**THE TASK:** Print all of the data exactly, but drop the pictures.

(Saved entries)

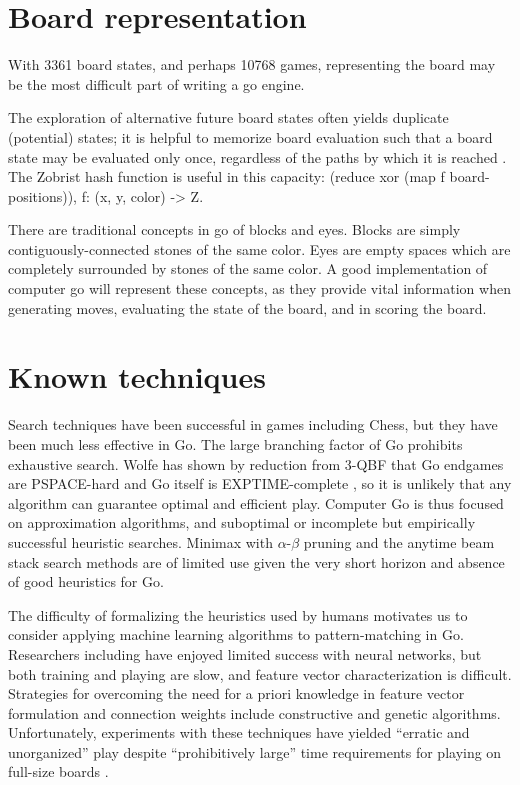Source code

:\documentclass{memoir}
\begin{document}
\section{Board representation}
With 3361 board states, and perhaps 10768 games, representing the board may be the most difficult part of writing a go engine.

The exploration of alternative future board states often yields duplicate (potential) states; it is helpful to memorize board evaluation such that a board state may be evaluated only once, regardless of the paths by which it is reached \cite{Zobrist1970b}. The Zobrist hash function is useful in this capacity: (reduce xor (map f board-positions)), f: (x, y, color) -> Z.

There are traditional concepts in go of blocks and eyes. Blocks are simply contiguously-connected stones of the same color. Eyes are empty spaces which are completely surrounded by stones of the same color. A good implementation of computer go will represent these concepts, as they provide vital information when generating moves, evaluating the state of the board, and in scoring the board. 

\section{Known techniques}
Search techniques have been successful in games including Chess, but they have been much less effective in Go. The large branching factor of Go prohibits exhaustive search. Wolfe has shown by reduction from 3-QBF that Go endgames are PSPACE-hard \cite{Wolfe} and Go itself is EXPTIME-complete \cite{Burmeister}, so it is unlikely that any algorithm can guarantee optimal and efficient play. Computer Go is thus focused on approximation algorithms, and suboptimal or incomplete but empirically successful heuristic searches. Minimax with $\alpha$-$\beta$ pruning and the anytime beam stack search methods are of limited use given the very short horizon and absence of good heuristics for Go.

The difficulty of formalizing the heuristics used by humans motivates us to consider applying machine learning algorithms to pattern-matching in Go. Researchers including \cite{Enzenberger96} have enjoyed limited success with neural networks, but both training and playing are slow, and feature vector characterization is difficult. Strategies for overcoming the need for a priori knowledge in feature vector formulation and connection weights include constructive and genetic algorithms. Unfortunately, experiments with these techniques have yielded ``erratic and unorganized'' play despite ``prohibitively large'' time requirements for playing on full-size boards \cite{RichardsMM98}.
\end{document}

**OUTPUT BELOW:**
Source code

:\documentclass{memoir}
\begin{document}
\section{Board representation}
With 3361 board states, and perhaps 10768 games, representing the board may be the most difficult part of writing a go engine.

The exploration of alternative future board states often yields duplicate (potential) states; it is helpful to memorize board evaluation such that a board state may be evaluated only once, regardless of the paths by which it is reached \cite{Zobrist1970b}. The Zobrist hash function is useful in this capacity: (reduce xor (map f board-positions)), f: (x, y, color) -> Z.

There are traditional concepts in go of blocks and eyes. Blocks are simply contiguously-connected stones of the same color. Eyes are empty spaces which are completely surrounded by stones of the same color. A good implementation of computer go will represent these concepts, as they provide vital information when generating moves, evaluating the state of the board, and in scoring the board. 

\section{Known techniques}
Search techniques have been successful in games including Chess, but they have been much less effective in Go. The large branching factor of Go prohibits exhaustive search. Wolfe has shown by reduction from 3-QBF that Go endgames are PSPACE-hard \cite{Wolfe} and Go itself is EXPTIME-complete \cite{Burmeister}, so it is unlikely that any algorithm can guarantee optimal and efficient play. Computer Go is thus focused on approximation algorithms, and suboptimal or incomplete but empirically successful heuristic searches. Minimax with $\alpha$-$\beta$ pruning and the anytime beam stack search methods are of limited use given the very short horizon and absence of good heuristics for Go.

The difficulty of formalizing the heuristics used by humans motivates us to consider applying machine learning algorithms to pattern-matching in Go. Researchers including \cite{Enzenberger96} have enjoyed limited success with neural networks, but both training and playing are slow, and feature vector characterization is difficult. Strategies for overcoming the need for a priori knowledge in feature vector formulation and connection weights include constructive and genetic algorithms. Unfortunately, experiments with these techniques have yielded ``erratic and unorganized'' play despite ``prohibitively large'' time requirements for playing on full-size boards \cite{RichardsMM98}.
\end{document}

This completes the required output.